In June 2007, I left for Afghanistan to make photo reports for the International Red Cross, Caritas Germany, Demining, Dutch Committee for Afghanistan, etc... I crossed the Hindu Kush mountains with my Afghan friend Gholam Hassan via the Wakhan Corridor towards “the Roof of the World” – the frontier zone between Afghanistan, Pakistan, Tajikistan and China – looking for the country’s various ethnic groups. Then came
six long treks across different regions of Afghanistan to improve my understanding of the various languages, cultures and customs.
Scouting locations for the film, I also spent time with American and ISAF troops on various occasions. What Western media show us are the leading political issues, the disputed presence of NATO and American troops in
a country that has no future. There is a strong divergence between the Afghans’ view of the future of their country and how the international community attempts to impose a democratic system based on western values. An American officer once told me: “We have to make these people familiar with the material world in order to give them something to fight for.”
So I decided to focus on the children born during wartime, in an attempt to understand how they experience and perceive life in wartime. I have met children who work in surreal conditions, doing incredible jobs to survive and feed their families. In a country where life expectancy is 43, people start working at the age of 8 and start a family when they are 14.
The children’s incessant struggle forces them to become completely independent at a very young age. They are determined to solve any problem, possess an unfaltering talent for improvisation and an inexhaustible eagerness to learn. Their archaic and traditional way of life, closely connected with nature and their system of values and entirely devoid of western materialist influence, increasingly wraps the children up inside a magic world of their own. The purpose of their actions
always prevails over the possible consequences. The boundaries between reason and folly, life and death, have become blurred. There is no grey zone between black and white. Constant optimism and endless struggle against the mighty.

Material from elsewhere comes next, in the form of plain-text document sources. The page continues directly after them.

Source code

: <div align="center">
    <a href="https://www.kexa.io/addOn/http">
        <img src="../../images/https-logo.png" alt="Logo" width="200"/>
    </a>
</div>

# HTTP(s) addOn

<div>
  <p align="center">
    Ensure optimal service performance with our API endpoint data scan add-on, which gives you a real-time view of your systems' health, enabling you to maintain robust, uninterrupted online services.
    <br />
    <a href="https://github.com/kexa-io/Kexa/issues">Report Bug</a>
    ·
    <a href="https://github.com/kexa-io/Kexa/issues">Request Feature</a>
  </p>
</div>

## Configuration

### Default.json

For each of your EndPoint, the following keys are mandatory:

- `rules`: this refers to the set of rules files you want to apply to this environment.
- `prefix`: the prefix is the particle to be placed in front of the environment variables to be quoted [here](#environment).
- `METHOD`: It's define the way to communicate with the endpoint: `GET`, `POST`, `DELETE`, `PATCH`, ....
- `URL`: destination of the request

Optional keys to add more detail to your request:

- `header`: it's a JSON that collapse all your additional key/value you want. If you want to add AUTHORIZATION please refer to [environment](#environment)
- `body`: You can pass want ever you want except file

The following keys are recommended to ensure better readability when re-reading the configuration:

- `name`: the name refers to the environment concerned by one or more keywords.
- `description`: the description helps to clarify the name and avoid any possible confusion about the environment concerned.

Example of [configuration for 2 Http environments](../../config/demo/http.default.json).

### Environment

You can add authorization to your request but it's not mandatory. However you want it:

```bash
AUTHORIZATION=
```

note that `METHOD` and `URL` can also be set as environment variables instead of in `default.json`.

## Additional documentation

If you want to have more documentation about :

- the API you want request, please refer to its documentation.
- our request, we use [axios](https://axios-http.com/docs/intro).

They all desire to become the leader of a gang as soon as they reach the age of 12. They are powerful yet pure children who make radical decisions without any compromise. Despite their childlike imagination and naiveté, they are grownups who will never have had the time to be children.
In my film I wanted to tell the reality of Afghanistan as seen through these children’s eyes. The film depicts four groups of children in four different regions of Afghanistan, all involved in commercial exchange and war trafficking, united by the will to survive by means of mutual exchange of experience.
The film is an odyssey across Afghanistan, with Gholam Nasir and his gang as our guides, following the smuggling of opium and the course of the weapons they recycle, the lapis lazuli they extract and the opium they cultivate, receive as payment or sell for cash, to arm the Taliban and feed the war, or to convince an opium-addicted father to marry his beautiful daughter.
The film is intended as a mixture of reality and dream. Immersed in
the daily reality of the children, it seeks to convey their views, feelings, dreams and expectations. The imaginary scenes depicted are visual representations of the stories told and experienced by the children.
The idea is to get inside their head. They experience the violence and extremes of war in a mixture of dream and reality. We hope the film will communicate that experience.
This is an intimate story of a handful of children, about a reality unknown in the West. while the world concentrates on the international community, the withdrawal of U.S. troops and NATO, and in this historical moment wonders what post-2016 Afghanistan will be like.